[Dataset records]

Content starts

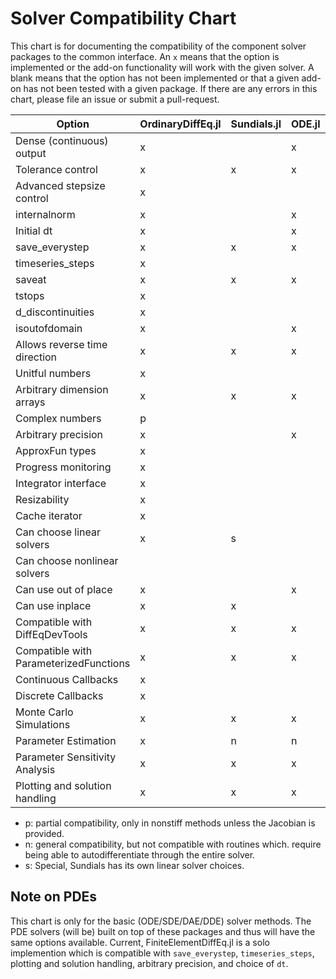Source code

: # Solver Compatibility Chart

This chart is for documenting the compatibility of the component solver packages
to the common interface. An `x` means that the option is implemented or the
add-on functionality will work with the given solver. A blank means that
the option has not been implemented or that a given add-on has not been tested
with a given package. If there are any errors in this chart, please file an
issue or submit a pull-request.

| Option                                 | OrdinaryDiffEq.jl | Sundials.jl | ODE.jl | ODEInterface.jl | LSODA.jl | StochasticDiffEq.jl | DelayDiffEq.jl | DASKR.jl | DASSL.jl | ODEIterators.jl |
|----------------------------------------|-------------------|-------------|--------|-----------------|----------|---------------------|----------------|----------|----------|-----------------|
| Dense (continuous) output              | x                 |             | x      |                 |          | x                   | x              |          |          |                 |
| Tolerance control                      | x                 | x           | x      | x               | x        | x                   | x              | x        | x        | x               |
| Advanced stepsize control              | x                 |             |        | x               |          | x                   | x              |          |          |                 |
| internalnorm                           | x                 |             | x      |                 |          | x                   | x              |          |          |                 |
| Initial dt                             | x                 |             | x      | x               |          | x                   | x              |          |          |                 |
| save_everystep                        | x                 | x           | x      |                 | x        | x                   | x              | x        |          |                 |
| timeseries_steps                       | x                 |             |        |                 |          | x                   | x              |          |          |                 |
| saveat                                 | x                 | x           | x      |                 | x        | x                   | x              | x        |          |                 |
| tstops                                 | x                 |             |        |                 |          | x                   | x              |          |          |                 |
| d_discontinuities                      | x                 |             |        |                 |          | x                   | x              |          |          |                 |
| isoutofdomain                          | x                 |             | x      |                 |          | x                   | x              |          |          |                 |
| Allows reverse time direction          | x                 | x           | x      | x               | x        | x                   | x              |          |          |                 |
| Unitful numbers                        | x                 |             |        |                 |          |                     | x              |          |          |                 |
| Arbitrary dimension arrays             | x                 | x           | x      | x               | x        | x                   | x              | x        | x        | x               |
| Complex numbers                        | p                 |             |        |                 |          | x                   | p              |          |          |                 |
| Arbitrary precision                    | x                 |             | x      |                 |          | x                   | x              |          | x        |                 |
| ApproxFun types                        | x                 |             |        |                 |          |                     | x              |          |          |                 |
| Progress monitoring                    | x                 |             |        |                 |          | x                   | x              |          |          |                 |
| Integrator interface                   | x                 |             |        |                 |          | x                   | x              |          |          |                 |
| Resizability                           | x                 |             |        |                 |          | x                   | x              |          |          |                 |
| Cache iterator                         | x                 |             |        |                 |          | x                   | x              |          |          |                 |
| Can choose linear solvers              | x                 | s           |        |                 |          | x                   | x              |          | x        |                 |
| Can choose nonlinear solvers           |                   |             |        |                 |          |                     |                |          | x        | x               |
| Can use out of place                   | x                 |             | x      |                 |          | x                   | x              |          | x        | x               |
| Can use inplace                        | x                 | x           |        | x               | x        | x                   | x              | x        | x        | x               |
| Compatible with DiffEqDevTools         | x                 | x           | x      | x               | x        | x                   | x              | x        |          |                 |
| Compatible with ParameterizedFunctions | x                 | x           | x      | x               | x        | x                   | x              | x        |          |                 |
| Continuous Callbacks                   | x                 |             |        |                 |          | x                   | x              |          | x        | x               |
| Discrete Callbacks                     | x                 |             |        |                 |          | x                   | x              |          |          | x               |
| Monte Carlo Simulations                | x                 | x           | x      | x               | x        | x                   | x              | x        |          | x               |
| Parameter Estimation                   | x                 | n           | n      | n               | n        |                     | x              |          | x        | x               |
| Parameter Sensitivity Analysis         | x                 | x           | x      | x               | x        |                     | x              |          |          |                 |
| Plotting and solution handling         | x                 | x           | x      | x               | x        | x                   | x              | x        |          |                 |

* p: partial compatibility, only in nonstiff methods unless the Jacobian is provided.
* n: general compatibility, but not compatible with routines which.
  require being able to autodifferentiate through the entire solver.
* s: Special, Sundials has its own linear solver choices.

## Note on PDEs

This chart is only for the basic (ODE/SDE/DAE/DDE) solver methods. The PDE
solvers (will be) built on top of these packages and thus will have the same
options available. Current, FiniteElementDiffEq.jl  is a solo implemention
which is compatible with `save_everystep`, `timeseries_steps`, plotting and
solution handling, arbitrary precision, and choice of `dt`.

Content ends

*Problem requirements*.
The line containing "options available. Current, FiniteElementDiffEq.jl" and every line after it, through the last one above, should be written out word for word.

*Response to the exercise*.
options available. Current, FiniteElementDiffEq.jl  is a solo implemention
which is compatible with `save_everystep`, `timeseries_steps`, plotting and
solution handling, arbitrary precision, and choice of `dt`.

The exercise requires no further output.